• Your goal:
The answer must be every line of the records in which the string "Objects" appears.

• Stored records:
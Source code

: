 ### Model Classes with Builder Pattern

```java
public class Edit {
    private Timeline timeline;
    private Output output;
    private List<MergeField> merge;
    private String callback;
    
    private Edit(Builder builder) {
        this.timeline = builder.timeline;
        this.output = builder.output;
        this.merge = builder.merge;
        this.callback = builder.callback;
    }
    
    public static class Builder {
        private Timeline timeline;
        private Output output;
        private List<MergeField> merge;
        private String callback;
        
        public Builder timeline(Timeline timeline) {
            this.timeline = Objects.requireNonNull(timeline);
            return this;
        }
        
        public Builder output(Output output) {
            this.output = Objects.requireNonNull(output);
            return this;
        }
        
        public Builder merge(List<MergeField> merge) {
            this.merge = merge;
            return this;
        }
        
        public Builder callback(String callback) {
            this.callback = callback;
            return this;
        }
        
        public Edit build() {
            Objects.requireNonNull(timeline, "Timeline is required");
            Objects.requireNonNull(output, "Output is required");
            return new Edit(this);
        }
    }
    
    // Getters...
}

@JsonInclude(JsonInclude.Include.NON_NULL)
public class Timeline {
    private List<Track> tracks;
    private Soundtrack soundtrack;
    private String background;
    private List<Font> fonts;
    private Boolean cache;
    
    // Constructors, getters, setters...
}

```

• Reply:
            this.timeline = Objects.requireNonNull(timeline);
            this.output = Objects.requireNonNull(output);
            Objects.requireNonNull(timeline, "Timeline is required");
            Objects.requireNonNull(output, "Output is required");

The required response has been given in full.